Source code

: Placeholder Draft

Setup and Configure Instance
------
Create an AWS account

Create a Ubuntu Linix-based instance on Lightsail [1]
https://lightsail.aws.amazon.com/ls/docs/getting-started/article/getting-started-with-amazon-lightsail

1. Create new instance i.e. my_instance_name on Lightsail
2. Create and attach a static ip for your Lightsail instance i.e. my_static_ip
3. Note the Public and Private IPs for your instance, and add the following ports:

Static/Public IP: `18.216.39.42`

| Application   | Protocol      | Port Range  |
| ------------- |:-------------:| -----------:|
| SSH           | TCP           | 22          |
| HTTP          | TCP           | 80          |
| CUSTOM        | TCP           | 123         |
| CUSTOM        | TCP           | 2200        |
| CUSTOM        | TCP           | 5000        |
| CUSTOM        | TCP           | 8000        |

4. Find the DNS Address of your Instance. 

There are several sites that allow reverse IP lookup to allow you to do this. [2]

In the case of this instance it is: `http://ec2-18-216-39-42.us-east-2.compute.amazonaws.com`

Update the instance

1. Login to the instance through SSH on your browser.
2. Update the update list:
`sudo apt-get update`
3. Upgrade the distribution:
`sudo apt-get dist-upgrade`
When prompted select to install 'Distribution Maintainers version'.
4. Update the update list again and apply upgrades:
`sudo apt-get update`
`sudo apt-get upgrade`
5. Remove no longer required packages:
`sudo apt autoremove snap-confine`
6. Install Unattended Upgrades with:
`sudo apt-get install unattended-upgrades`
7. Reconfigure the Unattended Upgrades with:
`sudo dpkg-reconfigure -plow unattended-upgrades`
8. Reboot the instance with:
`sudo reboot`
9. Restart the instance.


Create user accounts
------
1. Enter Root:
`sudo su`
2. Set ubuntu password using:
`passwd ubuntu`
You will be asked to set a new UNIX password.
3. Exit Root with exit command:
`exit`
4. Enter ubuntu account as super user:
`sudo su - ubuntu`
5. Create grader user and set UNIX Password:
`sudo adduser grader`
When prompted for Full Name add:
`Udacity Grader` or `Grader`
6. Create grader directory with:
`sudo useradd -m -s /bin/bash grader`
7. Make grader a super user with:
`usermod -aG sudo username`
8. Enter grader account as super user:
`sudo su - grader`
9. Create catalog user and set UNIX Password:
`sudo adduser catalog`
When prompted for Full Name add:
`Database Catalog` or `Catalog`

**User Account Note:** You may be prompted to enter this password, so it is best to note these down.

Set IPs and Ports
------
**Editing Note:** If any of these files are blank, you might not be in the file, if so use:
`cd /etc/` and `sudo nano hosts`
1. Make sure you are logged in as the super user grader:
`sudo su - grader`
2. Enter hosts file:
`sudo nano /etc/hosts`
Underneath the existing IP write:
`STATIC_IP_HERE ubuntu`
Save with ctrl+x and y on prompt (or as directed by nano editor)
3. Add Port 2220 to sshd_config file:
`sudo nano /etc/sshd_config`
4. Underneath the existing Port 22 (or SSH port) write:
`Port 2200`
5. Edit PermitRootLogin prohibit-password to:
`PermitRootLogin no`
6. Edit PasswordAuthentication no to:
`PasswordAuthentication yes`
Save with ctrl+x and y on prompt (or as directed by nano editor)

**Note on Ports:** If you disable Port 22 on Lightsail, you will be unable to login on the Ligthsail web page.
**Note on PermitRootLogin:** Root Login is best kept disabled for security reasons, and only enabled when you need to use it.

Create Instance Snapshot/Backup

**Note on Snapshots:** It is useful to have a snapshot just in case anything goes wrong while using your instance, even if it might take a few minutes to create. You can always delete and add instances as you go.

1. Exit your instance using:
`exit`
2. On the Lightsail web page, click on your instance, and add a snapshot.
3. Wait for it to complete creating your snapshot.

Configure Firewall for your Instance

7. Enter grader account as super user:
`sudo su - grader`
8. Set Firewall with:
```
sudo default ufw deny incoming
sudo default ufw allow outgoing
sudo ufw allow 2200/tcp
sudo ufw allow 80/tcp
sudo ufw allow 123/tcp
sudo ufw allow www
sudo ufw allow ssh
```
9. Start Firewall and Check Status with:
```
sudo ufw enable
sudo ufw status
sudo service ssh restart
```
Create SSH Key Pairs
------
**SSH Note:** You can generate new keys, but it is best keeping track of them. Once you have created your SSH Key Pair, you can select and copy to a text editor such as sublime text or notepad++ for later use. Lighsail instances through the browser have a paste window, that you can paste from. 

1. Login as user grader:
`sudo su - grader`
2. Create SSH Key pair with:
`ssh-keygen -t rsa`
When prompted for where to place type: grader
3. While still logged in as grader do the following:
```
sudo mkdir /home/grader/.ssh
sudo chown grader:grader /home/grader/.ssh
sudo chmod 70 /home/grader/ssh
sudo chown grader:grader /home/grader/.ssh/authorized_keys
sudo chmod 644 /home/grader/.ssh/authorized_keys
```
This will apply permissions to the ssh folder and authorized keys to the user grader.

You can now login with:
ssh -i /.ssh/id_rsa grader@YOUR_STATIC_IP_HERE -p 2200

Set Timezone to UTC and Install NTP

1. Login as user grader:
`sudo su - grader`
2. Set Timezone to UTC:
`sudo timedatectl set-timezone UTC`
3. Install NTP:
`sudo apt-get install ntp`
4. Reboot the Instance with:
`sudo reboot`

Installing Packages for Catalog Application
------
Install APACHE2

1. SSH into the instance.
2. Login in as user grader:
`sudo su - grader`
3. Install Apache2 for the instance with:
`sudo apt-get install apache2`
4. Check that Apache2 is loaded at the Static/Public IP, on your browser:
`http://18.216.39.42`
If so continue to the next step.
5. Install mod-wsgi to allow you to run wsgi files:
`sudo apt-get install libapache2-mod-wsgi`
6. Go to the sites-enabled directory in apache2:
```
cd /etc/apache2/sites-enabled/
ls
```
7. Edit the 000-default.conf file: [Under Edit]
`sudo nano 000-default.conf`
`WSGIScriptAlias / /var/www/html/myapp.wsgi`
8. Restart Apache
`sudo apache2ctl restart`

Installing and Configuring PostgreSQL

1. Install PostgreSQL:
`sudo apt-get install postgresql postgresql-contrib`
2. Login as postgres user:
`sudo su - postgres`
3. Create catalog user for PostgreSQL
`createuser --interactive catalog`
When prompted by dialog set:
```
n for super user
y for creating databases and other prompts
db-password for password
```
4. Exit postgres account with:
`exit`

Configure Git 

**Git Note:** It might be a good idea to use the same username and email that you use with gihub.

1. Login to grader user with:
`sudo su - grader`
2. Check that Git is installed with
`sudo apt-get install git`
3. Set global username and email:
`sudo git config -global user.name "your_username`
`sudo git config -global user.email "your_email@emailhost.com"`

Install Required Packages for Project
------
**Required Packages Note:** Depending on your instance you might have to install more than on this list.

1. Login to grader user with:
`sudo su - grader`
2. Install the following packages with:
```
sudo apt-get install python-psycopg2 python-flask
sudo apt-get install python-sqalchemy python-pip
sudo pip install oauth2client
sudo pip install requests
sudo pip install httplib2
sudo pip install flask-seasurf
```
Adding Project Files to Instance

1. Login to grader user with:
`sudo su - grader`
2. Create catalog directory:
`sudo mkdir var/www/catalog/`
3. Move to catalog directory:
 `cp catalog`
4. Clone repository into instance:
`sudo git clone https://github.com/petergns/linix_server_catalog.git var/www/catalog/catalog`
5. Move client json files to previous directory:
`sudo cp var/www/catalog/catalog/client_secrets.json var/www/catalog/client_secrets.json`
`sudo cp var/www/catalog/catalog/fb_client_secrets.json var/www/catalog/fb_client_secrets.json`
:::
## What the task asks
Provide the number of lines in the entries above on which the string "list" is found, and no other text.

## Response for this exercise
3